=== Section Start ===
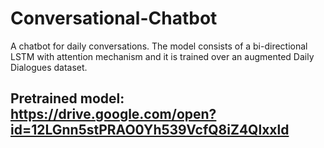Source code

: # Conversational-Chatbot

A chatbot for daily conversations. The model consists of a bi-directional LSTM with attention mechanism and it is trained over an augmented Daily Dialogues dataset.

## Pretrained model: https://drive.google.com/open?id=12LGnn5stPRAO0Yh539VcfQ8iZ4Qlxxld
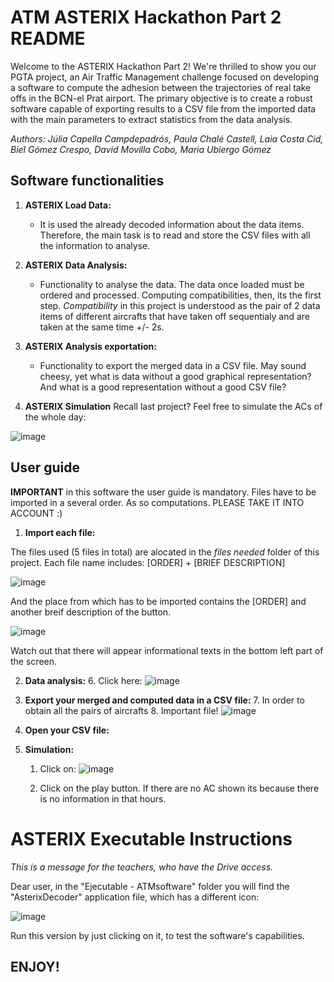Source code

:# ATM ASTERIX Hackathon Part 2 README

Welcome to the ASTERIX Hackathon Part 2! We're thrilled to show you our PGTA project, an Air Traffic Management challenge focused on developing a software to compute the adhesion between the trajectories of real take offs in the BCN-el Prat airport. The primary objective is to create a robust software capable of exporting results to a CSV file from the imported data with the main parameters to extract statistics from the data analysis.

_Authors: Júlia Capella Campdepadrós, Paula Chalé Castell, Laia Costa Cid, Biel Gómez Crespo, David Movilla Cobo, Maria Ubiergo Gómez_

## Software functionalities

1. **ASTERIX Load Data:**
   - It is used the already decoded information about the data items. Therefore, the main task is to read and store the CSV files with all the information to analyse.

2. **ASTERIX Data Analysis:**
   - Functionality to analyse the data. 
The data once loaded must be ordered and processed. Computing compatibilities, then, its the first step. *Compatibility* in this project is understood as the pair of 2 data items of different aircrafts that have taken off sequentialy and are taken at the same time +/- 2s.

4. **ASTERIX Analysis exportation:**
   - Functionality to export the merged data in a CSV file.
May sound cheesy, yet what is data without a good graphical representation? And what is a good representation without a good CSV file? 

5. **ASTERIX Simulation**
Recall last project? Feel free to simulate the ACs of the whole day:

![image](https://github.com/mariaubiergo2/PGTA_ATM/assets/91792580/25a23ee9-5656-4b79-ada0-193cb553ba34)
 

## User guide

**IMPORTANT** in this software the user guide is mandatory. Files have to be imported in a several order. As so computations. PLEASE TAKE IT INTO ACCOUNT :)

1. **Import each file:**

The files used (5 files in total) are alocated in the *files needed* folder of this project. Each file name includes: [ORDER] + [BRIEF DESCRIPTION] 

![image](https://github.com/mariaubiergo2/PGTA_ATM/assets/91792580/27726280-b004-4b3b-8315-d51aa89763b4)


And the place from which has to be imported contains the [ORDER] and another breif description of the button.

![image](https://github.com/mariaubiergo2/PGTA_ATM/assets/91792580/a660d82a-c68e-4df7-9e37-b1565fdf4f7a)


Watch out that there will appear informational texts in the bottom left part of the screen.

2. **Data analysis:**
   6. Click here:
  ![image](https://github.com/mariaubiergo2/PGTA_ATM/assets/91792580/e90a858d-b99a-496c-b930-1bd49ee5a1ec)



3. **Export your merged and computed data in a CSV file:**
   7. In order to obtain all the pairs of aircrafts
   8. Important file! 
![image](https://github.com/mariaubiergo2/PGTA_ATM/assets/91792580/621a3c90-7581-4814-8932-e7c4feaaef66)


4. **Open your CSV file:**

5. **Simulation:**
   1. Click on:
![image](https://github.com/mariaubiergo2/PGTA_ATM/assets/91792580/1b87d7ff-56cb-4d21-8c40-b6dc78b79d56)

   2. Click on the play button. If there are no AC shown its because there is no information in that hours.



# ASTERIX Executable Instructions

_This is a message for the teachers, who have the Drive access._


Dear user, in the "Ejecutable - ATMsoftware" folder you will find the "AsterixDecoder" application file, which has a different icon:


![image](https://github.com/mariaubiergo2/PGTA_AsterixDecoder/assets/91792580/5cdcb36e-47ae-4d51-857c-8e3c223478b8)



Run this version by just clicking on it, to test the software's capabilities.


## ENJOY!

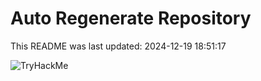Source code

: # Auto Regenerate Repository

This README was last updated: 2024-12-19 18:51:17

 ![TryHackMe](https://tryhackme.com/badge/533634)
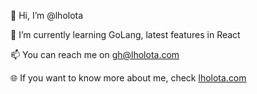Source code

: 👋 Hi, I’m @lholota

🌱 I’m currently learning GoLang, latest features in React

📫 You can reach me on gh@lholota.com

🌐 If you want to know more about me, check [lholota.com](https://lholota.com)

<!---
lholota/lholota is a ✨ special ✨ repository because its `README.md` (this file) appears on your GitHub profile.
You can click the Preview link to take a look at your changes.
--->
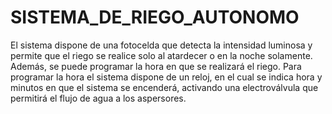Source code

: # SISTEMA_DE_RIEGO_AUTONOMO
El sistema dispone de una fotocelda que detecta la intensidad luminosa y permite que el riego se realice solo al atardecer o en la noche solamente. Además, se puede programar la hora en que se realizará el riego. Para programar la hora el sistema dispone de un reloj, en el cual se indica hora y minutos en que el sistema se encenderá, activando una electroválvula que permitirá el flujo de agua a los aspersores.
=== Section End ===
=== Section Start ===
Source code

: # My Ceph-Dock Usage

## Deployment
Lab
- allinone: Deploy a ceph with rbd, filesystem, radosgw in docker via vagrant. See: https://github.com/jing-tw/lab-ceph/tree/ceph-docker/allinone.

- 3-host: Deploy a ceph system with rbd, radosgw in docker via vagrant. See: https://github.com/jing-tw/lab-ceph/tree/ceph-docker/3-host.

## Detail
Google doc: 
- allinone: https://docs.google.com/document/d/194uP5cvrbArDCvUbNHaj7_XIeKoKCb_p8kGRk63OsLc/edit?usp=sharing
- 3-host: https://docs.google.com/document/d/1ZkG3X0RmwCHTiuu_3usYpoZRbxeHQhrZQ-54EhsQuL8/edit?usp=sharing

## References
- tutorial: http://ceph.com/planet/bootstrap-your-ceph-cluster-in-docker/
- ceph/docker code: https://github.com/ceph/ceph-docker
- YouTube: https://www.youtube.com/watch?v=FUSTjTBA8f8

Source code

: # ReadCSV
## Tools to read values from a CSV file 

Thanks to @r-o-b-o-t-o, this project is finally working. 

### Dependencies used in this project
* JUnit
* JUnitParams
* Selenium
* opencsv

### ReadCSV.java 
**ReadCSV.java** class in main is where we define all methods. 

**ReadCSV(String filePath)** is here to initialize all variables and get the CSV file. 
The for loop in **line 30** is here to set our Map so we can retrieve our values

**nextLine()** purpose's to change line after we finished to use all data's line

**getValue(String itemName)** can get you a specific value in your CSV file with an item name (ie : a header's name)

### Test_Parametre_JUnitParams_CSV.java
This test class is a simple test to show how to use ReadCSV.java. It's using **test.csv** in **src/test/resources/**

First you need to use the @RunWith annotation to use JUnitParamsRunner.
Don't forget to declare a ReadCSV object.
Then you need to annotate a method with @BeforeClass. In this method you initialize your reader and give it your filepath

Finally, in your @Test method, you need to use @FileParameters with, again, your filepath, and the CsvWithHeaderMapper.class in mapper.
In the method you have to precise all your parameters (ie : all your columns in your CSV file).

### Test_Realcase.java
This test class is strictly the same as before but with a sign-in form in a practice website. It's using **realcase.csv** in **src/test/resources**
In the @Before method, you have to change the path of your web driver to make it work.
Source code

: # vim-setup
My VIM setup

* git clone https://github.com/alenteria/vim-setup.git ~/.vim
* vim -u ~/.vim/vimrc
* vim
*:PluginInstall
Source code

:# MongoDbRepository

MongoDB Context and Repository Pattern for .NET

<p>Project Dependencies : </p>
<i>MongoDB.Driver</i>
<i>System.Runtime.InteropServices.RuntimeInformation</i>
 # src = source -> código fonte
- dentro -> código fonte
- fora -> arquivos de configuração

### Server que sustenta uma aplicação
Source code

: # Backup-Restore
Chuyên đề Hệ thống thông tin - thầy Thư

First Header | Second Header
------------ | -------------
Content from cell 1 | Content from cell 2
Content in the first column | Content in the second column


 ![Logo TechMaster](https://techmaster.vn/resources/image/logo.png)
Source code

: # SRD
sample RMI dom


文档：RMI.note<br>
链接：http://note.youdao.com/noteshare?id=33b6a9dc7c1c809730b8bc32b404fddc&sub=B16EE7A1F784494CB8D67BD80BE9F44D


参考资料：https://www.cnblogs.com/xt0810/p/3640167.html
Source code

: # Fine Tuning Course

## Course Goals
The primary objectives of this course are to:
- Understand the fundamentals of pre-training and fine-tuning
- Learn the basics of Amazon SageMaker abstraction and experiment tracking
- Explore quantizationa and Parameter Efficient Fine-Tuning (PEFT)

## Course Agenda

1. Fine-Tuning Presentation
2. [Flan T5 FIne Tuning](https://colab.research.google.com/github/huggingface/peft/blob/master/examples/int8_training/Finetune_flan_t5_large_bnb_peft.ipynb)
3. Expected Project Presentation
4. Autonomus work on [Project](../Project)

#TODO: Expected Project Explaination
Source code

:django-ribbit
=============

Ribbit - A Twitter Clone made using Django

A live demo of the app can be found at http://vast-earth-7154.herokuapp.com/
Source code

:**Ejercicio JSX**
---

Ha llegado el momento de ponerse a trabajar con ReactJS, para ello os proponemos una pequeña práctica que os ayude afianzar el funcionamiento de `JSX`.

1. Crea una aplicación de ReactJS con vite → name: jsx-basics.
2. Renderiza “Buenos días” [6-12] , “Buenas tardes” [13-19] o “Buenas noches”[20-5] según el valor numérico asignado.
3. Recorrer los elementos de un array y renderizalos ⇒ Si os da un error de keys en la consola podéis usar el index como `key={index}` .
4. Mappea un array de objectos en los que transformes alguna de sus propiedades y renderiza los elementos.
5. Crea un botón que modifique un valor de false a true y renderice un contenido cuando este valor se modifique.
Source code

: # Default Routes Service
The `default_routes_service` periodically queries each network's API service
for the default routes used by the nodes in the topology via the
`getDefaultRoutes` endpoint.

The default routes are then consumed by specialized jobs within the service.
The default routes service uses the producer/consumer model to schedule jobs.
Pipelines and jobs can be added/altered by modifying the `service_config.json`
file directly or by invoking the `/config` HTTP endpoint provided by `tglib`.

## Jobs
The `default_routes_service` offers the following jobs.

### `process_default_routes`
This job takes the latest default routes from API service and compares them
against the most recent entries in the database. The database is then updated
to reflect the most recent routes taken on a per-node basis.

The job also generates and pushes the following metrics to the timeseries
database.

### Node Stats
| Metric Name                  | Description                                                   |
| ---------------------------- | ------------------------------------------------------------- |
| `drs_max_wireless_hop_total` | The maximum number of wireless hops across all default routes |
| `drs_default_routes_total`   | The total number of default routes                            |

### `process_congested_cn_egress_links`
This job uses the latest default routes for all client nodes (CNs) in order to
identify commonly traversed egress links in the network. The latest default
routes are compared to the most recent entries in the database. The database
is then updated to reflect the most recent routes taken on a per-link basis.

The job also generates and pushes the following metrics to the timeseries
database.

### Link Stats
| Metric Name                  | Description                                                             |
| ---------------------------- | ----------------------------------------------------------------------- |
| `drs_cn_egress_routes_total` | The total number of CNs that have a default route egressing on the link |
=== Section End ===
» Task
Going back over the entries above, copy word for word every line from the one that has "A live demo" on through the one that has "3. Recorrer los".

» Answer to this task
A live demo of the app can be found at http://vast-earth-7154.herokuapp.com/
Source code

:**Ejercicio JSX**
---

Ha llegado el momento de ponerse a trabajar con ReactJS, para ello os proponemos una pequeña práctica que os ayude afianzar el funcionamiento de `JSX`.

1. Crea una aplicación de ReactJS con vite → name: jsx-basics.
2. Renderiza “Buenos días” [6-12] , “Buenas tardes” [13-19] o “Buenas noches”[20-5] según el valor numérico asignado.
3. Recorrer los elementos de un array y renderizalos ⇒ Si os da un error de keys en la consola podéis usar el index como `key={index}` .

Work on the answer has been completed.